■ Task
Look through the data below. Collect every line where the word "begin" occurs.

── Records to process

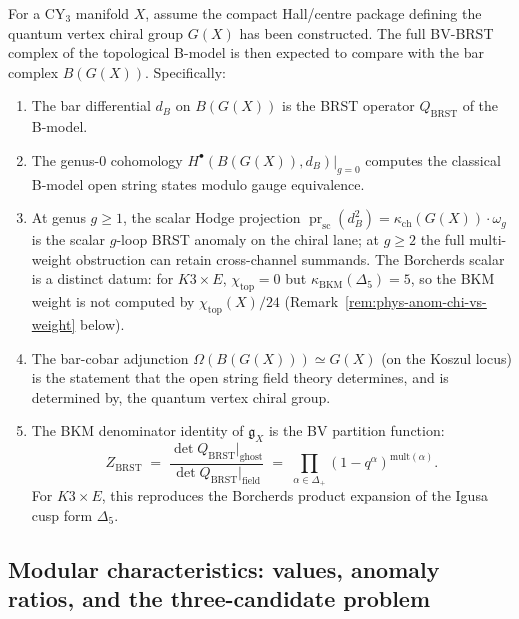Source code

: \begin{conjecture}
\label{conj:phys-bv-cy3-bar}
\ClaimStatusConjectured
For a CY$_3$ manifold $X$, assume the compact Hall/centre package defining the quantum vertex chiral group \(G(X)\) has been constructed. The full BV-BRST complex of the topological B-model is then expected to compare with the bar complex \(B(G(X))\). Specifically:
\begin{enumerate}[label=\textup{(\roman*)}]
 \item The bar differential $d_B$ on $B(G(X))$ is the BRST operator $Q_{\mathrm{BRST}}$ of the B-model.
 \item The genus-$0$ cohomology $H^\bullet(B(G(X)), d_B)|_{g=0}$ computes the classical B-model open string states modulo gauge equivalence.
 \item At genus $g \geq 1$, the scalar Hodge projection
 $\operatorname{pr}_{\mathrm{sc}}(d_B^2)
 = \kappa_{\mathrm{ch}}(G(X))\cdot\omega_g$ is the scalar $g$-loop
 BRST anomaly on the chiral lane; at $g\geq2$ the full multi-weight
 obstruction can retain cross-channel summands. The Borcherds scalar is a distinct datum: for $K3 \times E$, $\chi_{\mathrm{top}} = 0$ but $\kappa_{\mathrm{BKM}}(\Delta_5) = 5$, so the BKM weight is not computed by $\chi_{\mathrm{top}}(X)/24$ (Remark~\ref{rem:phys-anom-chi-vs-weight} below).
 \item The bar-cobar adjunction $\Omega(B(G(X))) \simeq G(X)$ (on the Koszul locus) is the statement that the open string field theory determines, and is determined by, the quantum vertex chiral group.
 \item The BKM denominator identity of $\mathfrak{g}_X$ is the BV partition function:
 \[
 Z_{\mathrm{BRST}} \;=\;
 \frac{\det Q_{\mathrm{BRST}}|_{\mathrm{ghost}}}{\det Q_{\mathrm{BRST}}|_{\mathrm{field}}}
 \;=\; \prod_{\alpha \in \Delta_+} (1 - q^\alpha)^{\mathrm{mult}(\alpha)}.
 \]
 For $K3 \times E$, this reproduces the Borcherds product expansion of the Igusa cusp form $\Delta_5$.
\end{enumerate}
\end{conjecture}

\subsection{Modular characteristics: values, anomaly ratios, and the three-candidate problem}
\label{subsec:phys-anom-kappa-table}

────

■ Answer
: \begin{conjecture}
\begin{enumerate}[label=\textup{(\roman*)}]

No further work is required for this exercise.